Rhapsody in Blah

5 minute read

Walking to work on the set of Captain Corelli’s Mandolin dressed as a Nazi officer, actor David Morrissey accidentally frightened a group of elderly Cephallonians who momentarily mistook him for the real thing. The anecdote shows how deeply the Greek islanders are still haunted by the German occupation of 1943. It’s the kind of story that might have appeared in the Louis de Bernières novel on which the film is based: innocently amusing, with an underlying sadness. The author’s talent for marrying comedy and tragedy in the story of two lovers facing down the brutality of war kept his charming novel on best-seller lists for over two years. And it’s the vital ingredient missing from what could have been an equally charming movie.

Set on the postcard-pretty island of Cephallonia during World War II, the film centers around Pelagia (Penélope Cruz), a young Greek living with her father and following in his footsteps as a doctor. While her fiancé is off fighting the Italians in Albania, Italy takes over the island and Pelagia finds herself reluctantly falling for Captain Antonio Corelli (Nicolas Cage), a boyish flirt who’s a dab-hand at the mandolin and is smitten with her from the start. Together they walk a trail of broken hearts, war wounds and promises of forever, while the villagers quietly chastise Pelagia for sleeping with the enemy. When the Nazis finally invade Cephallonia, Corelli, whose loyalty now lies with the Greeks, is branded a traitor. He has to flee the island and Pelagia is left pining.
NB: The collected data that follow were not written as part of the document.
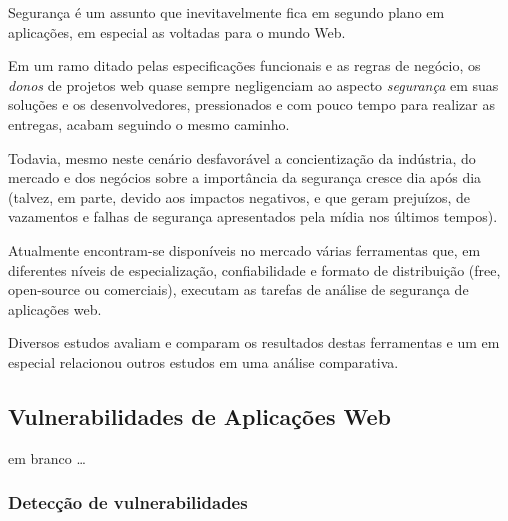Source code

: \documentclass[twocolumn,showpacs,%
  nofootinbib,aps,superscriptaddress,%
  eqsecnum,prd,notitlepage,showkeys,10pt]{revtex4-1}
\begin{document}
Segurança é um assunto que inevitavelmente fica em segundo plano em aplicações, em especial as voltadas para o mundo Web.

Em um ramo ditado pelas especificações funcionais e as regras de negócio, os \emph{donos} de projetos web quase sempre negligenciam ao aspecto \emph{segurança} em suas soluções e os desenvolvedores, pressionados e com pouco tempo para realizar as entregas, acabam seguindo o mesmo caminho.

Todavia, mesmo neste cenário desfavorável a concientização da indústria, do mercado e dos negócios sobre a importância da segurança cresce dia após dia (talvez, em parte, devido aos impactos negativos, e que geram prejuízos, de vazamentos e falhas de segurança apresentados pela mídia nos últimos tempos).

Atualmente encontram-se disponíveis no mercado várias ferramentas que, em diferentes níveis de especialização, confiabilidade e formato de distribuição (free, open-source ou comerciais), executam as tarefas de análise de segurança de aplicações web.

Diversos estudos avaliam e comparam os resultados destas ferramentas e um em especial \cite{metwas} relacionou outros estudos em uma análise comparativa.
 







\subsection{Vulnerabilidades de Aplicações Web}

em branco \dots

\subsubsection{Detecção de vulnerabilidades}
\end{document}
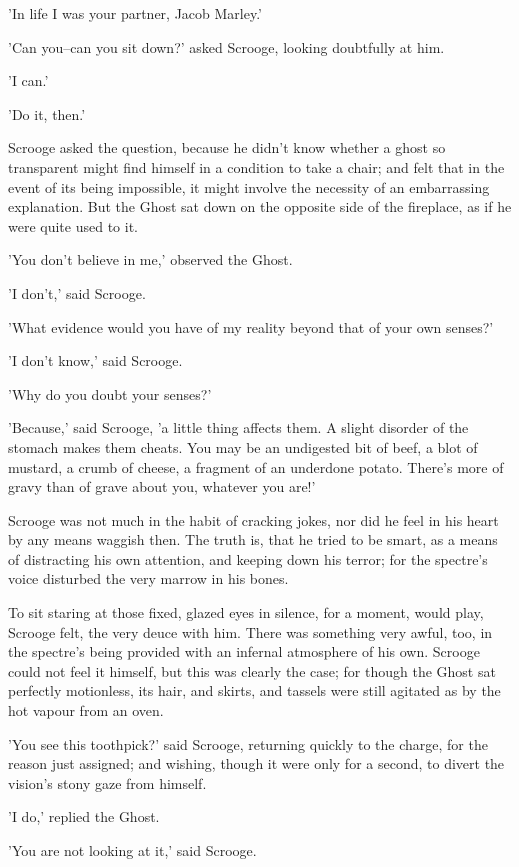 'In life I was your partner, Jacob Marley.'

'Can you--can you sit down?' asked Scrooge, looking doubtfully at him.

'I can.'

'Do it, then.'

Scrooge asked the question, because he didn't know whether a ghost so
transparent might find himself in a condition to take a chair; and felt
that in the event of its being impossible, it might involve the
necessity of an embarrassing explanation. But the Ghost sat down on the
opposite side of the fireplace, as if he were quite used to it.

'You don't believe in me,' observed the Ghost.

'I don't,' said Scrooge.

'What evidence would you have of my reality beyond that of your own
senses?'

'I don't know,' said Scrooge.

'Why do you doubt your senses?'

'Because,' said Scrooge, 'a little thing affects them. A slight disorder
of the stomach makes them cheats. You may be an undigested bit of beef,
a blot of mustard, a crumb of cheese, a fragment of an underdone potato.
There's more of gravy than of grave about you, whatever you are!'

Scrooge was not much in the habit of cracking jokes, nor did he feel in
his heart by any means waggish then. The truth is, that he tried to be
smart, as a means of distracting his own attention, and keeping down his
terror; for the spectre's voice disturbed the very marrow in his bones.

To sit staring at those fixed, glazed eyes in silence, for a moment,
would play, Scrooge felt, the very deuce with him. There was something
very awful, too, in the spectre's being provided with an infernal
atmosphere of his own. Scrooge could not feel it himself, but this was
clearly the case; for though the Ghost sat perfectly motionless, its
hair, and skirts, and tassels were still agitated as by the hot vapour
from an oven.

'You see this toothpick?' said Scrooge, returning quickly to the charge,
for the reason just assigned; and wishing, though it were only for a
second, to divert the vision's stony gaze from himself.

'I do,' replied the Ghost.

'You are not looking at it,' said Scrooge.

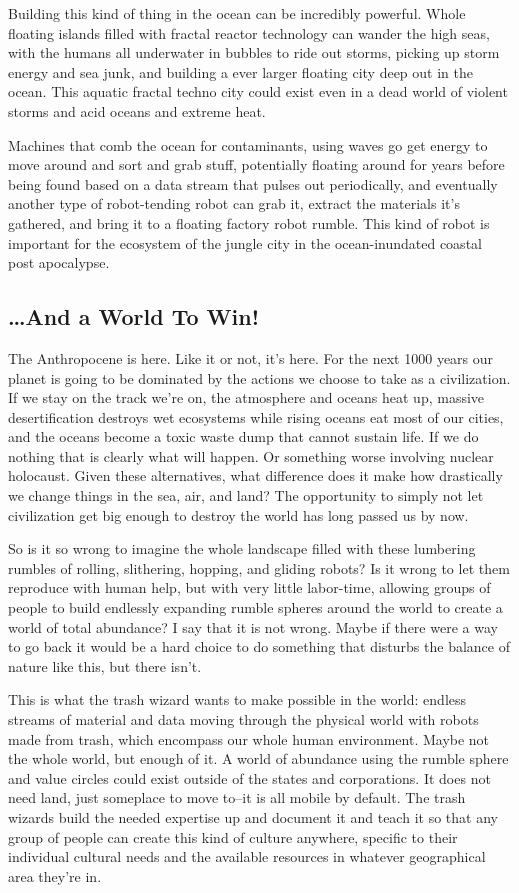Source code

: Building this kind of thing in the ocean can be incredibly powerful.
Whole floating islands filled with fractal reactor technology can wander
the high seas, with the humans all underwater in bubbles to ride out
storms, picking up storm energy and sea junk, and building a ever larger
floating city deep out in the ocean. This aquatic fractal techno city
could exist even in a dead world of violent storms and acid oceans and
extreme heat.

Machines that comb the ocean for contaminants, using waves go get energy
to move around and sort and grab stuff, potentially floating around for
years before being found based on a data stream that pulses out
periodically, and eventually another type of robot-tending robot can
grab it, extract the materials it's gathered, and bring it to a floating
factory robot rumble. This kind of robot is important for the ecosystem
of the jungle city in the ocean-inundated coastal post apocalypse.

\subsection{\ldots{}And a World To Win!}\label{and-a-world-to-win}

The Anthropocene is here. Like it or not, it's here. For the next 1000
years our planet is going to be dominated by the actions we choose to
take as a civilization. If we stay on the track we're on, the atmosphere
and oceans heat up, massive desertification destroys wet ecosystems
while rising oceans eat most of our cities, and the oceans become a
toxic waste dump that cannot sustain life. If we do nothing that is
clearly what will happen. Or something worse involving nuclear
holocaust. Given these alternatives, what difference does it make how
drastically we change things in the sea, air, and land? The opportunity
to simply not let civilization get big enough to destroy the world has
long passed us by now.

So is it so wrong to imagine the whole landscape filled with these
lumbering rumbles of rolling, slithering, hopping, and gliding robots?
Is it wrong to let them reproduce with human help, but with very little
labor-time, allowing groups of people to build endlessly expanding
rumble spheres around the world to create a world of total abundance? I
say that it is not wrong. Maybe if there were a way to go back it would
be a hard choice to do something that disturbs the balance of nature
like this, but there isn't.

This is what the trash wizard wants to make possible in the world:
endless streams of material and data moving through the physical world
with robots made from trash, which encompass our whole human
environment. Maybe not the whole world, but enough of it. A world of
abundance using the rumble sphere and value circles could exist outside
of the states and corporations. It does not need land, just someplace to
move to--it is all mobile by default. The trash wizards build the needed
expertise up and document it and teach it so that any group of people
can create this kind of culture anywhere, specific to their individual
cultural needs and the available resources in whatever geographical area
they're in.
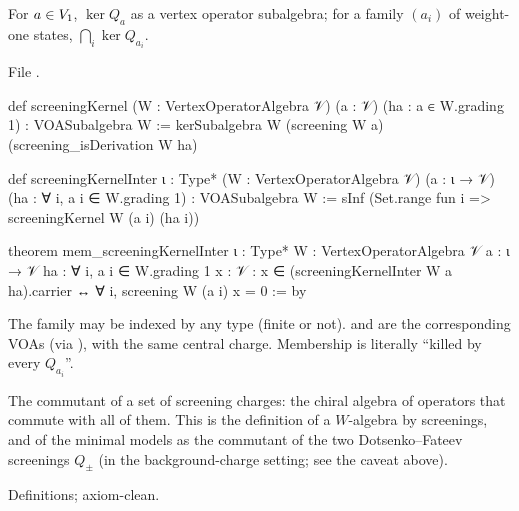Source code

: \begin{definition}\label{l04:def:scrkernel}
For $a\in\lfourV_1$, $\ker Q_a$ as a vertex operator subalgebra; for a family $(a_i)$ of weight-one
states, $\bigcap_i\ker Q_{a_i}$.
\end{definition}
\noindent File .
\begin{leancode}
def screeningKernel (W : VertexOperatorAlgebra 𝒱) (a : 𝒱) (ha : a ∈ W.grading 1) :
    VOASubalgebra W :=
  kerSubalgebra W (screening W a) (screening_isDerivation W ha)

def screeningKernelInter {ι : Type*} (W : VertexOperatorAlgebra 𝒱) (a : ι → 𝒱)
    (ha : ∀ i, a i ∈ W.grading 1) : VOASubalgebra W :=
  sInf (Set.range fun i => screeningKernel W (a i) (ha i))

theorem mem_screeningKernelInter {ι : Type*} {W : VertexOperatorAlgebra 𝒱} {a : ι → 𝒱}
    {ha : ∀ i, a i ∈ W.grading 1} {x : 𝒱} :
    x ∈ (screeningKernelInter W a ha).carrier ↔ ∀ i, screening W (a i) x = 0 := by
\end{leancode}
\begin{dictionary}
The family may be indexed by any type  (finite or not).  and
 are the corresponding VOAs (via ), with the same central
charge. Membership is literally ``killed by every $Q_{a_i}$''.
\end{dictionary}
\begin{physics}
The commutant of a set of screening charges: the chiral algebra of operators that commute with all of
them. This is the definition of a $W$-algebra by screenings, and of the minimal models as the
commutant of the two Dotsenko--Fateev screenings $Q_\pm$ (in the background-charge setting; see the
caveat above).
\end{physics}
\begin{status}
Definitions; axiom-clean.
\end{status}

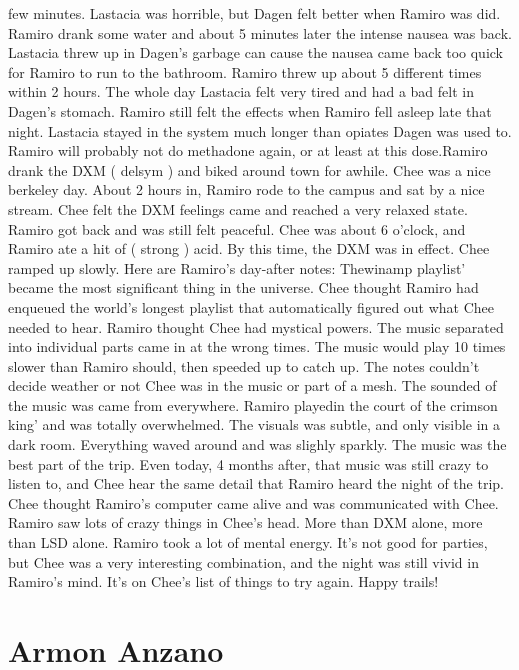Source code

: \documentclass[12pt]{book}
\begin{document}
few minutes. Lastacia was horrible, but Dagen felt better when Ramiro was did. Ramiro drank some water and about 5 minutes later the intense nausea was back. Lastacia threw up in Dagen's garbage can cause the nausea came back too quick for Ramiro to run to the bathroom. Ramiro threw up about 5 different times within 2 hours. The whole day Lastacia felt very tired and had a bad felt in Dagen's stomach. Ramiro still felt the effects when Ramiro fell asleep late that night. Lastacia stayed in the system much longer than opiates Dagen was used to. Ramiro will probably not do methadone again, or at least at this dose.Ramiro drank the DXM ( delsym ) and biked around town for awhile. Chee was a nice berkeley day. About 2 hours in, Ramiro rode to the campus and sat by a nice stream. Chee felt the DXM feelings came and reached a very relaxed state. Ramiro got back and was still felt peaceful. Chee was about 6 o'clock, and Ramiro ate a hit of ( strong ) acid. By this time, the DXM was in effect. Chee ramped up slowly. Here are Ramiro's day-after notes: Thewinamp playlist' became the most significant thing in the universe. Chee thought Ramiro had enqueued the world's longest playlist that automatically figured out what Chee needed to hear. Ramiro thought Chee had mystical powers. The music separated into individual parts came in at the wrong times. The music would play 10 times slower than Ramiro should, then speeded up to catch up. The notes couldn't decide weather or not Chee was in the music or part of a mesh. The sounded of the music was came from everywhere. Ramiro playedin the court of the crimson king' and was totally overwhelmed. The visuals was subtle, and only visible in a dark room. Everything waved around and was slighly sparkly. The music was the best part of the trip. Even today, 4 months after, that music was still crazy to listen to, and Chee hear the same detail that Ramiro heard the night of the trip. Chee thought Ramiro's computer came alive and was communicated with Chee. Ramiro saw lots of crazy things in Chee's head. More than DXM alone, more than LSD alone. Ramiro took a lot of mental energy. It's not good for parties, but Chee was a very interesting combination, and the night was still vivid in Ramiro's mind. It's on Chee's list of things to try again. Happy trails!



\chapter{Armon Anzano}
\end{document}
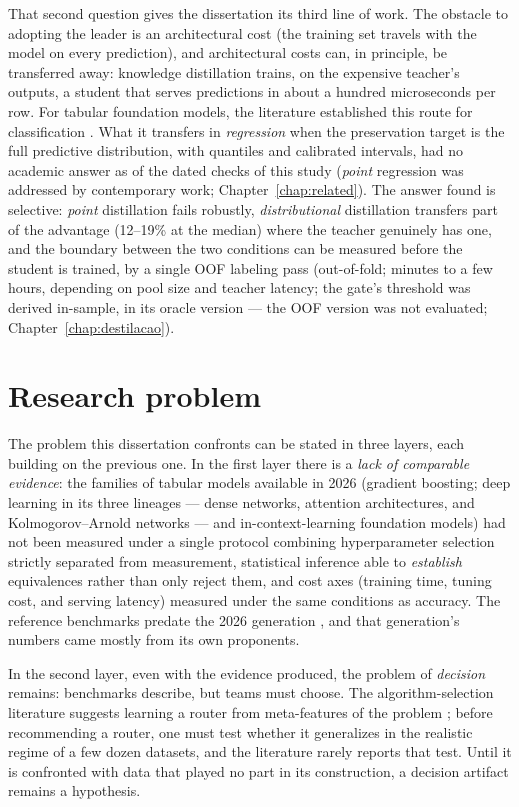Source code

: That second question gives the dissertation its third line of work.
The obstacle to adopting the leader is an architectural cost (the
training set travels with the model on every prediction), and
architectural costs can, in principle, be transferred away: knowledge
distillation \citep{hinton2015} trains, on the expensive teacher's
outputs, a student that serves predictions in about a hundred
microseconds per row. For tabular foundation models, the literature established this
route for classification \citep{pocketfm2026}. What it transfers in
\emph{regression} when the preservation target is the
full predictive distribution, with quantiles and calibrated
intervals, had no academic answer as of the dated checks of this
study (\emph{point} regression was addressed by contemporary work;
Chapter~\ref{chap:related}). The answer found is selective: \emph{point}
distillation fails robustly, \emph{distributional} distillation
transfers part of the advantage (12--19\% at the median) where the
teacher genuinely has one, and the boundary between
the two conditions can be measured before the student is trained, by
a single OOF labeling pass (out-of-fold; minutes to a few hours,
depending on
pool size and teacher latency; the gate's threshold was derived
in-sample, in its oracle version --- the OOF version was not
evaluated;
Chapter~\ref{chap:destilacao}).

\section{Research problem}
\label{sec:intro-problema}

The problem this dissertation confronts can be stated in three layers,
each building on the previous one. In the first layer there is a
\emph{lack of comparable evidence}: the families of tabular models
available in 2026 (gradient boosting; deep learning in its three
lineages --- dense networks, attention architectures, and
Kolmogorov--Arnold networks --- and in-context-learning foundation
models) had not been measured under a single protocol combining
hyperparameter selection strictly separated from measurement,
statistical inference able to \emph{establish} equivalences rather than
only reject them, and cost axes (training time, tuning cost, and
serving latency) measured under the same conditions as accuracy. The
reference benchmarks predate the 2026 generation
\citep{grinsztajn2022,mcelfresh2023}, and that generation's numbers
came mostly from its own proponents.

In the second layer, even with the evidence produced, the problem of
\emph{decision} remains: benchmarks describe, but teams must choose.
The algorithm-selection literature suggests learning a router from
meta-features of the problem \citep{rice1976}; before recommending a
router, one must test whether it generalizes in the realistic regime
of a few dozen datasets, and the literature rarely reports that test.
Until it is confronted with data that played no part in its
construction, a decision artifact remains a hypothesis.

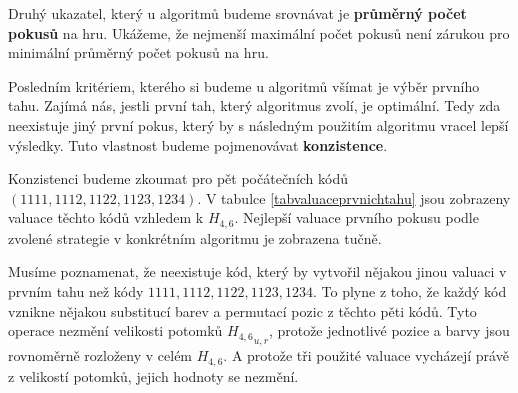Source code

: Druhý ukazatel, který u algoritmů budeme srovnávat je \textbf{průměrný počet pokusů} na hru. Ukážeme, že nejmenší maximální počet pokusů není zárukou pro minimální průměrný počet pokusů na hru. 

Posledním kritériem, kterého si budeme u algoritmů všímat je výběr prvního tahu. Zajímá nás, jestli první tah, který algoritmus zvolí, je optimální. Tedy zda neexistuje jiný první pokus, který by s následným použitím algoritmu vracel lepší výsledky. Tuto vlastnost budeme pojmenovávat \textbf{konzistence}.

Konzistenci budeme zkoumat pro pět počátečních kódů $(1111, 1112, 1122, 1123, 1234)$.
V tabulce \ref{tabvaluaceprvnichtahu} jsou zobrazeny valuace těchto kódů vzhledem k $H_{4,6}$. Nejlepší valuace prvního pokusu podle zvolené strategie v konkrétním algoritmu je zobrazena tučně. 

Musíme poznamenat, že neexistuje kód, který by vytvořil nějakou jinou valuaci v prvním tahu než kódy $1111, 1112, 1122, 1123, 1234$. To plyne z toho, že každý kód vznikne nějakou substitucí barev a permutací pozic z těchto pěti kódů. Tyto operace nezmění velikosti potomků ${H_{4,6}}_{u,r}$, protože jednotlivé pozice a barvy jsou rovnoměrně rozloženy v celém $H_{4,6}$. A protože tři použité valuace vycházejí právě z velikostí potomků, jejich hodnoty se nezmění.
As Pelagia, Cruz is the embodiment of the fiery free spirit Hollywood demands of Mediterraneans. And she wears it well, balancing sexiness with sweet girlishness. One moment she’s staring, wide-eyed and innocent, at the captain from across a dance floor; the next she’s inspiring jealousy by performing a sweaty tango with one of his men. With her precise body language, Cruz expertly transforms Pelagia from love-struck girl to lovelorn woman. Young Pelagia strides boldly with arms swinging, filling the space around her. Her older self is more withdrawn, her steps more elegant, her arms usually folded.

On the other hand, Cage as Corelli is frustratingly inconsistent. At times, his natural cockiness is perfect for the playful, confidently charismatic captain. At others, his strained Italian accent and chronically over-active eyebrows turn his attempts at humility into sarcasm. The more in love he’s meant to be, the less sincere he seems.

In De Bernières’ version of the love story, Pelagia and Corelli exchange harmless barbs, which track their romance by growing more and more flirtatious. And most importantly — considering the circumstances — they make each other laugh. In director John Madden’s version, though, Pelagia is unrelentingly angry, not once cracking a smile at Corelli’s jokes. It’s difficult to believe that a woman normally so joyous would choose this man over her fiancé, Mandras. Played by Christian Bale (American Psycho), Mandras is endearing, if a little immature. He’s passionately devoted to Pelagia (while Corelli goes skinny-dipping with prostitutes) and more honorable than most. After discovering that his intended has given her heart to Corelli, Mandras still treats the captain with respect — and, in the end, heroic generosity.

In fact, it seems that not even war can bring out the worst in people. On the page, the trauma of having their lives torn apart makes some people crazed with anger, others numb with despair. It turns men into rapists (Mandras among them) and women into victims, giving humanity to the characters by revealing their dark sides. On screen, the only villains are the Nazis who charge in, destroy homes, kill villagers and quickly disappear. Blaming the Germans for all the tragedy appears to excuse everyone else from the imperfections of human nature.

The exception, and by far the most complex character in the film, is German captain Günter Weber (played by Morrissey), who befriends the men in Corelli’s regiment and later has to order their execution. A good-natured man obliged to murder those he cares for, Weber goes through cycles of confusion, denial and torment. His ordeal is hard to watch but it stamps him as a real person.

By denying that kind of conflict to any of the other characters, Madden — who directed the Oscar-laden Shakespeare in Love — and screenwriter Shawn Slovo succeed only in sanitizing them: everyone is as quirky, jolly and resilient as everyone else. Instead of exploring how good and evil can coexist within a person — and how the horrors of war can upset the balance between the two — the film is lazily split into the Good and the Bad. With characters so one-dimensional, it’s impossible to care about either their happiness or their sorrow. Despite a fine cast and an accomplished director, Captain Corelli’s Mandolin just doesn’t hit the right notes.